As the name implies, Navigate on Autopilot allows the car to exit a highway and get onto another when your route is loaded in the navi system. It’ll also monitor traffic around you and suggest lane changes depending on your speed. In other words: it picks the fast lane. And we all want to be in the fast lane, right?
Navigate on Autopilot requires you to opt in and choose your level of aggressiveness on the lane-change suggestions. The options there range from nothing at all to “Mad Max.” Which is the one I pick.
The first thing I notice about Autopilot is how much it’s improved since I last used it a few years ago. Back then, it would keep you from wandering out of your lane but tended to sort of ping-pong between the lane markings as it tried to find the center of the lane. Now it just locks onto the center of the lane, even when the markings are a visual mess. There’s one lane shift where the lane paint is worn, there are old lane markings that were painted over and the pavement itself has a seam that looks like a lane demarcation itself. Somehow, amongst all that, the Model 3 follows the correct path.

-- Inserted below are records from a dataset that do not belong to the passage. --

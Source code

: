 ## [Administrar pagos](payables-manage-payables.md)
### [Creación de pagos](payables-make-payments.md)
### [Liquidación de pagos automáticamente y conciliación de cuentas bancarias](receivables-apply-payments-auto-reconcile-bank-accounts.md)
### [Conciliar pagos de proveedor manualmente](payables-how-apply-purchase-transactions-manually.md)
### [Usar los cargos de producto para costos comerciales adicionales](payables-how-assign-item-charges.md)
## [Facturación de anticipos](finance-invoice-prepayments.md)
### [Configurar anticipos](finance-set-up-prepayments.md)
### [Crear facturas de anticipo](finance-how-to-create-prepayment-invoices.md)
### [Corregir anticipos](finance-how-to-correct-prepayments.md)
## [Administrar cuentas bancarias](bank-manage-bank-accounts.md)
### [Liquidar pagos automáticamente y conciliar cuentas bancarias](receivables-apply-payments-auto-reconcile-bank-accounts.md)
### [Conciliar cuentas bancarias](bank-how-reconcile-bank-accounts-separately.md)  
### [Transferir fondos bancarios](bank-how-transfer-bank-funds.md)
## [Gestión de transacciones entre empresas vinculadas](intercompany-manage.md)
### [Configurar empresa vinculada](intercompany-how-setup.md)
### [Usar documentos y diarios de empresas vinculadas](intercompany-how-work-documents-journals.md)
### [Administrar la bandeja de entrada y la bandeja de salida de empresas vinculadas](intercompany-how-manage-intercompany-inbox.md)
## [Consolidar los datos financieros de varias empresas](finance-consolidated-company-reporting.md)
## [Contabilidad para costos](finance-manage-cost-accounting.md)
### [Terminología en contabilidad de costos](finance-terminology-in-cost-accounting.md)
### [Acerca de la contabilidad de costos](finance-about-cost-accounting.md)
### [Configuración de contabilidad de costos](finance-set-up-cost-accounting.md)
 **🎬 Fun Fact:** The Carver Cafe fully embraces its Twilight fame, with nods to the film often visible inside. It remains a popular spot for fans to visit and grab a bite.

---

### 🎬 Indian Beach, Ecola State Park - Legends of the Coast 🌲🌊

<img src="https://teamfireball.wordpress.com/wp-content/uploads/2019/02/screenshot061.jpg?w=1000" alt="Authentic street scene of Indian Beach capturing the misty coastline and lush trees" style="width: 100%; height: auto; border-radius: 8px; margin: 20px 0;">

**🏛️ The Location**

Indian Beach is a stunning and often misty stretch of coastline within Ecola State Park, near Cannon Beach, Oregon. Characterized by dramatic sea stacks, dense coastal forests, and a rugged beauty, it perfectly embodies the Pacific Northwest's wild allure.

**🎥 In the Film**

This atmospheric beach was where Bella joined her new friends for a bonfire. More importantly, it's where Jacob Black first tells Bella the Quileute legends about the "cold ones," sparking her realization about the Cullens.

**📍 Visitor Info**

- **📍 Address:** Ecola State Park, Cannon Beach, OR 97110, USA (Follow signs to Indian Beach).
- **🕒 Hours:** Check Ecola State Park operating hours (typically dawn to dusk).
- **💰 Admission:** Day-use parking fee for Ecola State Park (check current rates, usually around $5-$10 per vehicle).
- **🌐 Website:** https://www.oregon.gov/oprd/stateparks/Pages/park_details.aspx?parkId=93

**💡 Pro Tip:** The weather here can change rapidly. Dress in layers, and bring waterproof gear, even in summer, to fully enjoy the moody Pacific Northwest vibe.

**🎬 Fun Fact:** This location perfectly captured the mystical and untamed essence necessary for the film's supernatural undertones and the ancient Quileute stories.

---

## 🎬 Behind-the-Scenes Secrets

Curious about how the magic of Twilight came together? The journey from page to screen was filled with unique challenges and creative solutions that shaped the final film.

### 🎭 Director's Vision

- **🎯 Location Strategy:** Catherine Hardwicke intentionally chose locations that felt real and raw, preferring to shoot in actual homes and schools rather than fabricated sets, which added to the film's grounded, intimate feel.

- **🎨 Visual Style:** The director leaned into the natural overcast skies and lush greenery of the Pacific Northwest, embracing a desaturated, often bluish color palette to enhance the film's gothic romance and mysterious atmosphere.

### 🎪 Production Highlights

Then it suggests a lane change, so I nudge the turn signal to authorize the move and the car slides over. This feature doesn’t just apply to overtaking dawdlers—it’ll also prompt you to start moving over if you have an exit coming up. That’s pretty key if you’re on an unfamiliar route, especially in LA, where there might be eight lanes splitting into three highways. Autopilot wants to save you from driving too far in the lane that eventually turns into an exit. Because it knows.
When an exit comes, the Model 3 smoothly steers to the right, following the navigation route. If the exit ends in the surface street, the system will cancel. If you’re driving from one highway to another, it’ll just keep going.